In some earlier discussion, someone had claimed that local lemmy instances cache these on their local pict-rs instance and rewrite messages to reference the local image.

It does appear that there is a closed issue on the lemmy issue tracker referencing such a deanonymization attack:

https://github.com/LemmyNet/lemmy/issues/1036

I had not looked into these earlier, but it looks like such rewriting and caching intending to avoid this attack is not occurring, at least on my home instance. I hadn’t looked until the most-recent message, but the image embedded here is indeed remote:

https://lemmy.doesnotexist.club/pictrs/image/323899d9-79dd-4670-8cf9-f6d008c37e79.png

I haven’t stored and looked through a list of these, but as I recall, the user sending them is bouncing around different instances. They certainly are not using the same hostname for their lemmy instance as the pict-rs instance; this message was sent from nicole92 on lemmy.latinlok.com, though the image is hosted on lemmy.doesnotexist.club. I don’t know whether they are moving around where the pict-rs instance is located from message to message. If not, it might be possible to block the pict-rs instance in your browser. That will only be a temporary fix, since I see no reason that they couldn’t also be moving the hostname on the pict-rs instance.

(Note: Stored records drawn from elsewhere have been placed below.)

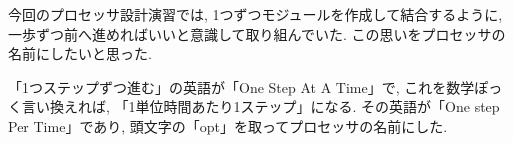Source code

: \documentclass[../specifications.tex]{subfiles}
\begin{document}
  今回のプロセッサ設計演習では, 1つずつモジュールを作成して結合するように, 
  一歩ずつ前へ進めればいいと意識して取り組んでいた.
  この思いをプロセッサの名前にしたいと思った.

  「1つステップずつ進む」の英語が「One Step At A Time」で, 
  これを数学ぽっく言い換えれば, 「1単位時間あたり1ステップ」になる.
  その英語が「One step Per Time」であり, 頭文字の「opt」を取ってプロセッサの名前にした.
\end{document}
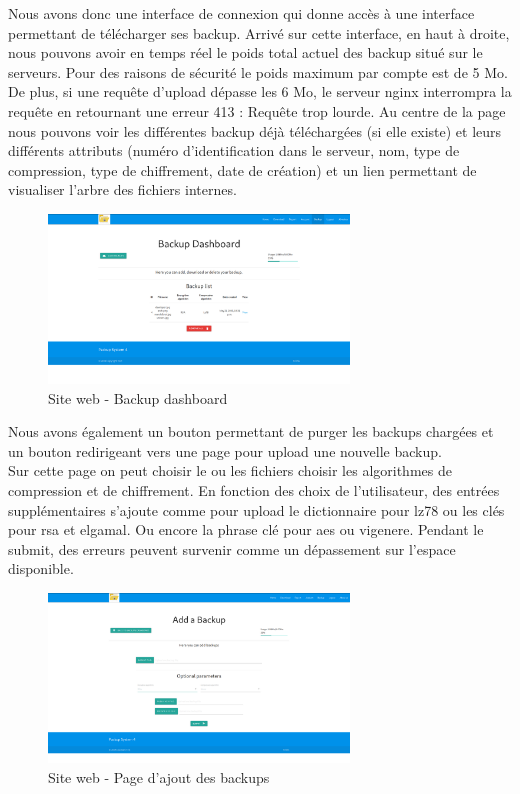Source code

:     \newpage

	Nous avons donc une interface de connexion qui donne accès à une interface permettant de télécharger ses backup. Arrivé sur cette interface, en haut à droite, nous pouvons avoir en temps réel le poids total actuel des backup situé sur le serveurs. Pour des raisons de sécurité le poids maximum par compte est de 5 Mo. De plus, si une requête d'upload dépasse les 6 Mo, le serveur nginx interrompra la requête en retournant une erreur 413 : Requête trop lourde. Au centre de la page nous pouvons voir les différentes backup déjà téléchargées (si elle existe) et leurs différents attributs (numéro d'identification dans le serveur, nom, type de compression, type de chiffrement, date de création) et un lien permettant de visualiser l'arbre des fichiers internes. 
	 \begin{figure}[!h]
		\centering
		\includegraphics[width=8cm]{images/website_dashboard.png}
		\caption{Site web - Backup dashboard}
		\label{Site web - Backup dashboard}
	\end{figure}
	
	Nous avons également un bouton permettant de purger les backups chargées et un bouton redirigeant vers une page pour upload une nouvelle backup.\\
	Sur cette page on peut choisir le ou les fichiers choisir les algorithmes de compression et de chiffrement. En fonction des choix de l'utilisateur, des entrées supplémentaires s'ajoute comme pour upload le dictionnaire pour lz78 ou les clés pour rsa et elgamal. Ou encore la phrase clé pour aes ou vigenere. Pendant le submit, des erreurs peuvent survenir comme un dépassement sur l'espace disponible.
	\begin{figure}[!h]
		\centering
		\includegraphics[width=8cm]{images/website_add_backup.png}
		\caption{Site web - Page d'ajout des backups}
		\label{Site web - Page d'ajout des backups}
    \end{figure}
	

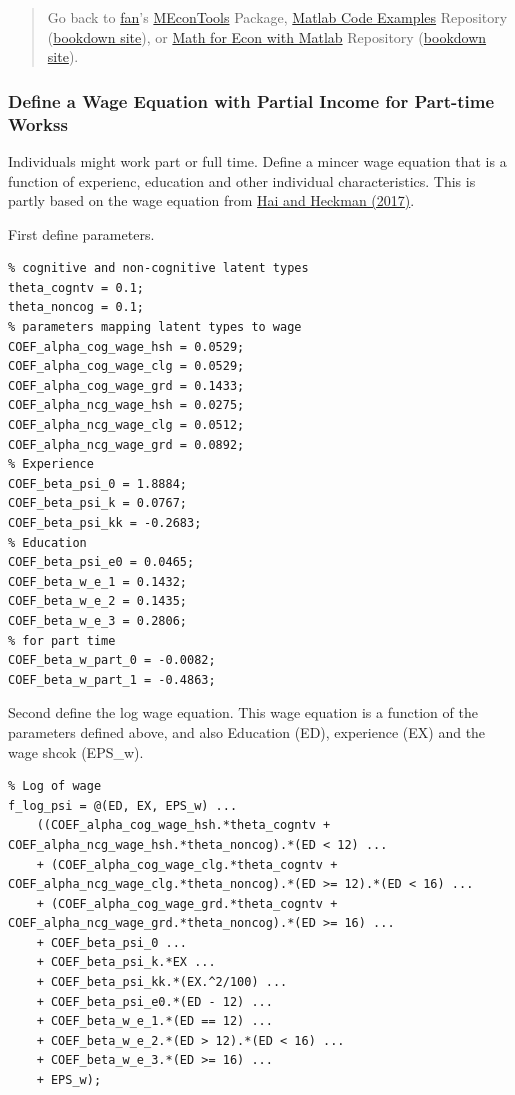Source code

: \documentclass[
]{book}
\begin{document}
\begin{quote}
Go back to \href{http://fanwangecon.github.io/}{fan}'s \href{https://fanwangecon.github.io/MEconTools/}{MEconTools} Package, \href{https://fanwangecon.github.io/M4Econ/}{Matlab Code Examples} Repository (\href{https://fanwangecon.github.io/M4Econ/bookdown}{bookdown site}), or \href{https://fanwangecon.github.io/Math4Econ/}{Math for Econ with Matlab} Repository (\href{https://fanwangecon.github.io/Math4Econ/bookdown}{bookdown site}).
\end{quote}

\hypertarget{define-a-wage-equation-with-partial-income-for-part-time-workss-1}{%
\subsubsection{Define a Wage Equation with Partial Income for Part-time Workss}\label{define-a-wage-equation-with-partial-income-for-part-time-workss-1}}

Individuals might work part or full time. Define a mincer wage equation
that is a function of experienc, education and other individual
characteristics. This is partly based on the wage equation from \href{https://www.sciencedirect.com/science/article/abs/pii/S1094202517300029}{Hai and
Heckman
(2017)}. \citep{HaiHeckman2017}

First define parameters.

\begin{verbatim}
% cognitive and non-cognitive latent types
theta_cogntv = 0.1;
theta_noncog = 0.1;
% parameters mapping latent types to wage
COEF_alpha_cog_wage_hsh = 0.0529;
COEF_alpha_cog_wage_clg = 0.0529;
COEF_alpha_cog_wage_grd = 0.1433;
COEF_alpha_ncg_wage_hsh = 0.0275;
COEF_alpha_ncg_wage_clg = 0.0512;
COEF_alpha_ncg_wage_grd = 0.0892;
% Experience
COEF_beta_psi_0 = 1.8884;
COEF_beta_psi_k = 0.0767;
COEF_beta_psi_kk = -0.2683;
% Education
COEF_beta_psi_e0 = 0.0465;
COEF_beta_w_e_1 = 0.1432;
COEF_beta_w_e_2 = 0.1435;
COEF_beta_w_e_3 = 0.2806;
% for part time
COEF_beta_w_part_0 = -0.0082;
COEF_beta_w_part_1 = -0.4863;
\end{verbatim}

Second define the log wage equation. This wage equation is a function of
the parameters defined above, and also Education (ED), experience (EX)
and the wage shcok (EPS\_w).

\begin{verbatim}
% Log of wage
f_log_psi = @(ED, EX, EPS_w) ...
    ((COEF_alpha_cog_wage_hsh.*theta_cogntv + COEF_alpha_ncg_wage_hsh.*theta_noncog).*(ED < 12) ...
    + (COEF_alpha_cog_wage_clg.*theta_cogntv + COEF_alpha_ncg_wage_clg.*theta_noncog).*(ED >= 12).*(ED < 16) ...
    + (COEF_alpha_cog_wage_grd.*theta_cogntv + COEF_alpha_ncg_wage_grd.*theta_noncog).*(ED >= 16) ...
    + COEF_beta_psi_0 ...
    + COEF_beta_psi_k.*EX ...
    + COEF_beta_psi_kk.*(EX.^2/100) ...
    + COEF_beta_psi_e0.*(ED - 12) ...
    + COEF_beta_w_e_1.*(ED == 12) ...
    + COEF_beta_w_e_2.*(ED > 12).*(ED < 16) ...
    + COEF_beta_w_e_3.*(ED >= 16) ...
    + EPS_w);
\end{verbatim}
\end{document}
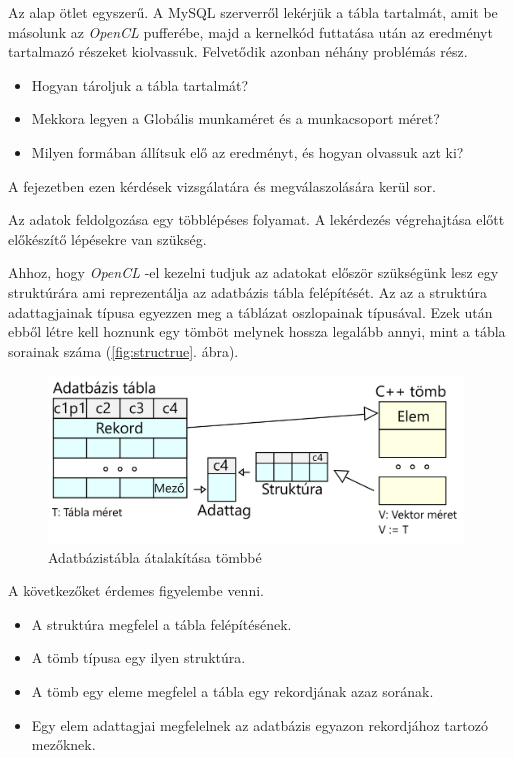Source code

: 
Az alap ötlet egyszerű. A MySQL szerverről lekérjük a tábla tartalmát, amit be másolunk az \textit{OpenCL} pufferébe, majd a kernelkód futtatása után az eredményt tartalmazó részeket kiolvassuk. Felvetődik azonban néhány problémás rész.
\begin{itemize}
	\item Hogyan tároljuk a tábla tartalmát?
	\item Mekkora legyen a Globális munkaméret és a munkacsoport méret?
	\item Milyen formában állítsuk elő az eredményt, és hogyan olvassuk azt ki?
\end{itemize}
A fejezetben ezen kérdések vizsgálatára és megválaszolására kerül sor.


Az adatok feldolgozása egy többlépéses folyamat. A lekérdezés végrehajtása előtt előkészítő lépésekre van szükség.


Ahhoz, hogy \textit{OpenCL} -el kezelni tudjuk az adatokat először szükségünk lesz egy struktúrára ami reprezentálja az adatbázis tábla felépítését. Az az a struktúra adattagjainak típusa egyezzen meg a táblázat oszlopainak típusával. Ezek után ebből létre kell hoznunk egy tömböt melynek hossza legalább annyi, mint a tábla sorainak száma (\ref{fig:structrue}. ábra).

\begin{figure}[h!]
\centering
\includegraphics[width=11cm]{images/data/structure.png}
\caption{Adatbázistábla átalakítása tömbbé}
\label{fig:structure}
\end{figure}

A következőket érdemes figyelembe venni.
\begin{itemize}
\item A struktúra megfelel a tábla felépítésének.
\item A tömb típusa egy ilyen struktúra.
\item A tömb egy eleme megfelel a tábla egy rekordjának azaz sorának.
\item Egy elem adattagjai megfelelnek az adatbázis egyazon rekordjához tartozó mezőknek.
\end{itemize}

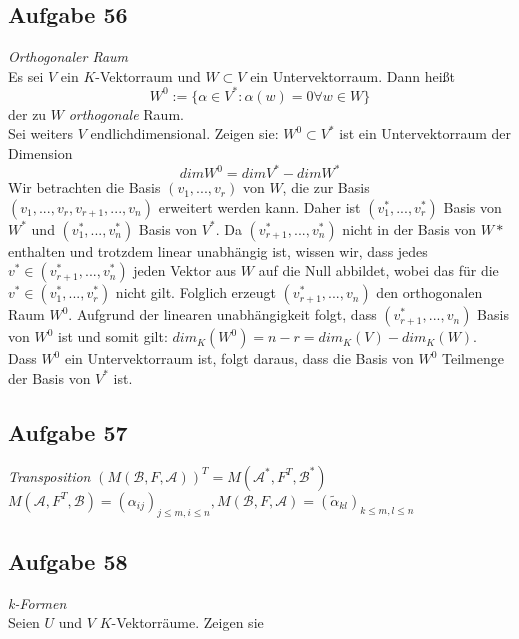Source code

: \documentclass[12pt]{article}
\begin{document}
\subsection*{Aufgabe 56}\textit{Orthogonaler Raum}\\
Es sei $V$ ein $K$-Vektorraum und $W\subset V$ ein Untervektorraum. Dann hei{\ss}t $$W^0:=\{\alpha\in V^*: \alpha(w)=0 \forall w\in W\}$$
der zu $W$ \textit{orthogonale} Raum.\\
Sei weiters $V$ endlichdimensional. Zeigen sie: $W^0\subset V^*$ ist ein Untervektorraum der Dimension $$dim W^0=dimV^* -dimW^*$$
Wir betrachten die Basis $(v_1,...,v_r)$ von $W$, die zur Basis $(v_1,...,v_r,v_{r+1},...,v_n)$ erweitert werden kann. Daher ist $(v_1^*,...,v_r^*)$ Basis von $W^*$ und $(v_1^*,...,v_n^*)$ Basis von $V^*$. Da $(v_{r+1}^*,...,v_n^*)$ nicht in der Basis von $W*$ enthalten und trotzdem linear unabh{\"a}ngig ist, wissen wir, dass jedes $v^*\in(v_{r+1}^*,...,v_n^*)$ jeden Vektor aus $W$ auf die Null abbildet, wobei das f{\"u}r die $ v^*\in(v_1^*,...,v_r^*)$ nicht gilt. Folglich erzeugt $(v_{r+1}^*,...,v_n)$ den orthogonalen Raum $W^0$. Aufgrund der linearen unabh{\"a}ngigkeit folgt, dass $(v_{r+1}^*,...,v_n)$ Basis von $W^0$ ist und somit gilt: $dim_K(W^0)=n-r=dim_K(V)-dim_K(W)$.\\
Dass $W^0$ ein Untervektorraum ist, folgt daraus, dass die Basis von $W^0$ Teilmenge der Basis von $V^*$ ist.
\subsection*{Aufgabe 57}\textit{Transposition}
$(M(\mathcal{B},F,\mathcal{A}))^T=M(\mathcal{A}^*,F^T,\mathcal{B}^*)$\\
$M(\mathcal{A},F^T,\mathcal{B})=(\alpha_{ij})_{j\leq m, i\leq n}, M(\mathcal{B},F,\mathcal{A})=(\tilde{\alpha}_{kl})_{k\leq m, l\leq n}$
\subsection*{Aufgabe 58}\textit{k-Formen}\\
Seien $U$ und $V$ $K$-Vektorr{\"a}ume. Zeigen sie
\end{document}
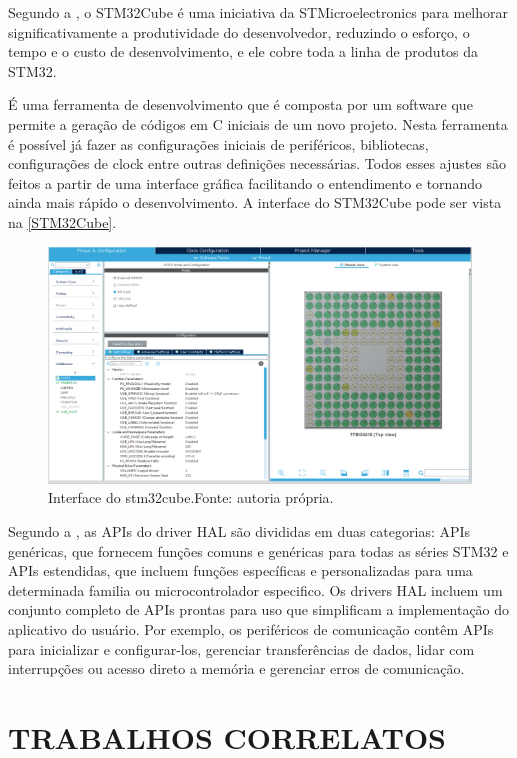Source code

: Segundo a , o STM32Cube é uma iniciativa da STMicroelectronics para melhorar significativamente a produtividade do desenvolvedor, reduzindo o esforço, o tempo e o custo de desenvolvimento, e ele cobre toda a linha de produtos da STM32.

É uma ferramenta de desenvolvimento que é composta por um software que permite a geração de códigos em C iniciais de um novo projeto. Nesta ferramenta é possível já fazer as configurações iniciais de periféricos, bibliotecas, configurações de clock entre outras definições necessárias. Todos esses ajustes são feitos a partir de uma interface gráfica facilitando o entendimento e tornando ainda mais rápido o desenvolvimento. A interface do STM32Cube pode ser vista na \autoref{STM32Cube}.
\begin{figure}[H]
    \scriptsize
     \centering
     \includegraphics[scale=0.43]{dados/figuras/stm32cube.png}
     \caption{Interface do stm32cube.\newline  Fonte: autoria própria.}
     \label{STM32Cube}
\end{figure}

Segundo a , as APIs do driver HAL são divididas em duas categorias: APIs genéricas, que fornecem funções comuns e genéricas para todas as séries STM32 e APIs estendidas, que incluem funções específicas e personalizadas para uma determinada familia ou microcontrolador especifico. Os drivers HAL incluem um conjunto completo de APIs prontas para uso que simplificam a implementação do aplicativo do usuário. Por exemplo, os periféricos de comunicação contêm APIs para inicializar e configurar-los, gerenciar transferências de dados, lidar com interrupções ou acesso direto a memória e gerenciar erros de comunicação.

\section{TRABALHOS CORRELATOS}

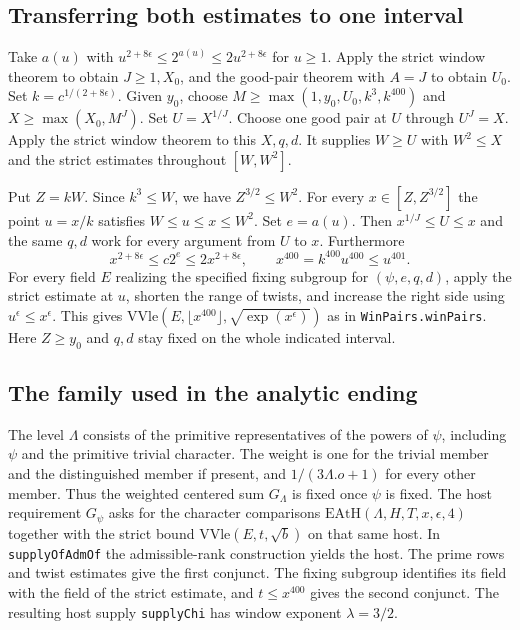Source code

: \subsection{Transferring both estimates to one interval}

Take $a(u)$ with $u^{2+8\epsilon}\le2^{a(u)}\le2u^{2+8\epsilon}$ for
$u\ge1$. Apply the strict window theorem to obtain $J\ge1,X_0$, and
the good-pair theorem with $A=J$ to obtain $U_0$. Set
$k=c^{1/(2+8\epsilon)}$. Given $y_0$, choose
$M\ge\max(1,y_0,U_0,k^3,k^{400})$ and $X\ge\max(X_0,M^J)$.
Set $U=X^{1/J}$. Choose one good pair at $U$ through $U^J=X$.
Apply the strict window theorem to this $X,q,d$. It supplies $W\ge U$
with $W^2\le X$ and the strict estimates throughout $[W,W^2]$.

Put $Z=kW$. Since $k^3\le W$, we have $Z^{3/2}\le W^2$. For every
$x\in[Z,Z^{3/2}]$ the point $u=x/k$ satisfies $W\le u\le x\le W^2$.
Set $e=a(u)$. Then $x^{1/J}\le U\le x$ and the same $q,d$ work for
every argument from $U$ to $x$. Furthermore
\[
 x^{2+8\epsilon}\le c2^e\le2x^{2+8\epsilon},
 \qquad x^{400}=k^{400}u^{400}\le u^{401}.
\]
For every field $E$ realizing the specified fixing subgroup for
$(\psi,e,q,d)$, apply the strict estimate at $u$, shorten the range
of twists, and increase the right side using $u^\epsilon\le x^\epsilon$.
This gives $\mathrm{VVle}(E,\lfloor x^{400}\rfloor,
\sqrt{\exp(x^\epsilon)})$ as in \texttt{WinPairs.winPairs}.
Here $Z\ge y_0$ and $q,d$ stay fixed on the whole indicated interval.

\subsection{The family used in the analytic ending}

The level $\Lambda$ consists of the primitive representatives of the
powers of $\psi$, including $\psi$ and the primitive trivial character.
The weight is one for the trivial member and the distinguished member
if present, and $1/(3\Lambda.o+1)$ for every other member. Thus the
weighted centered sum $G_\Lambda$ is fixed once $\psi$ is fixed. The
host requirement $G_\psi$ asks for the character comparisons
$\mathrm{EAtH}(\Lambda,H,T,x,\epsilon,4)$ together with the strict
bound $\mathrm{VVle}(E,t,\sqrt b)$ on that same host. In
\texttt{supplyOfAdmOf} the admissible-rank construction yields the
host. The prime rows and twist estimates give the first conjunct.
The fixing subgroup identifies its field with the field of the strict
estimate, and $t\le x^{400}$ gives the second conjunct. The resulting
host supply \texttt{supplyChi} has window exponent $\lambda=3/2$.

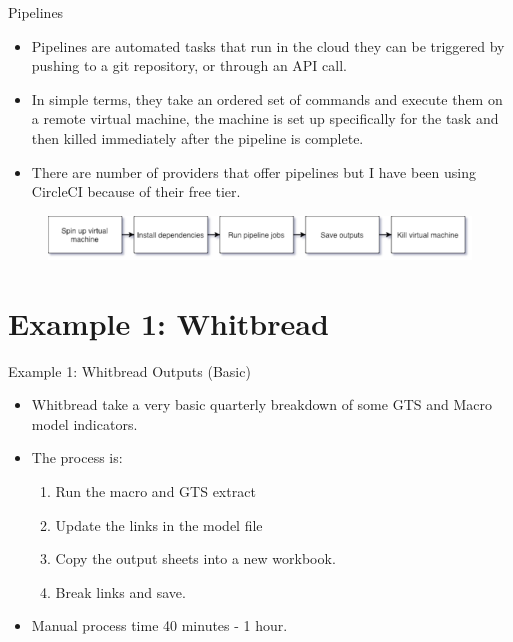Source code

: \documentclass[aspectratio=169]{beamer}
\begin{document}
\begin{frame}{Pipelines}

\begin{itemize}
	\item Pipelines are automated tasks that run in the cloud they can be triggered by pushing to a git repository, or through an API call.
	\item In simple terms, they take an ordered set of commands and execute them on a remote virtual machine, the machine is set up specifically for the task and then killed immediately after the pipeline is complete.
	\item There are number of providers that offer pipelines but I have been using CircleCI because of their free tier. 
\end{itemize}

\begin{figure}
\centering
\includegraphics[scale=0.6]{graphics/pipeline-process.png}	
\end{figure}


\end{frame}

\section{Example 1: Whitbread}

\begin{frame}{Example 1: Whitbread Outputs (Basic)}

\begin{itemize}
	\item Whitbread take a very basic quarterly breakdown of some GTS and Macro model indicators.
	\item The process is:
	\begin{enumerate}
		\item Run the macro and GTS extract
		\item Update the links in the model file
		\item Copy the output sheets into a new workbook. 
		\item Break links and save.
	\end{enumerate}
	\item Manual process time 40 minutes - 1 hour.
\end{itemize}
\end{frame}
\end{document}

Another mitigation would be to route one’s client software or browser through a VPN.

I don’t know if there are admins working on addressing the issue; I’d assume so, but I wanted to at least mention that there might be privacy implications to other users.

In any event, regardless of whether the “Nicole” spammer is aiming to deanonymize users, as things stand, it does appear that someone could do so.

My own take is that the best fix here on the lemmy-and-other-Threadiverse-software-side would be to disable inline images in messages. Someone who wants to reference an image can always link to an external image in a messages, and permit a user to click through. But if remote inline image references can be used, there’s no great way to prevent a user’s IP address from being exposed.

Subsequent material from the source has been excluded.